- _Material for this exercise_
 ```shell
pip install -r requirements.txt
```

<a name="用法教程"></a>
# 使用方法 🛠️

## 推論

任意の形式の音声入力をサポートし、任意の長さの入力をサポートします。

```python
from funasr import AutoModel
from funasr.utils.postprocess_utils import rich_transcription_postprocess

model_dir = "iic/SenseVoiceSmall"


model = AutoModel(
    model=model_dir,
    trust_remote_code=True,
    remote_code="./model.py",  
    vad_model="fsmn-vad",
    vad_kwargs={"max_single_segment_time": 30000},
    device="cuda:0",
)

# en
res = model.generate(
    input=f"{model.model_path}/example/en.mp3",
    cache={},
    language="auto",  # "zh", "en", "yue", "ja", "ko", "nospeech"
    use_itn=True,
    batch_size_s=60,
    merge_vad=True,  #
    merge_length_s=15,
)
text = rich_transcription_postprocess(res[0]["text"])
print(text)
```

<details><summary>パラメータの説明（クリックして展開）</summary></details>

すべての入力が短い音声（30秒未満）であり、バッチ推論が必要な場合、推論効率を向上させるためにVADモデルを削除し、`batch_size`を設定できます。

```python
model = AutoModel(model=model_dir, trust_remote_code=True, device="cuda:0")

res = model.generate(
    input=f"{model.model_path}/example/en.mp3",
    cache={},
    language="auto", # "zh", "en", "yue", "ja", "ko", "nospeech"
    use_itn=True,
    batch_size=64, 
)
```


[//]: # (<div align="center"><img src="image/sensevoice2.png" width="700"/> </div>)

- _What you will do_
In the material above, find the lines that contain "device" and show them.

- _Solution to this exercise_
    device="cuda:0",
model = AutoModel(model=model_dir, trust_remote_code=True, device="cuda:0")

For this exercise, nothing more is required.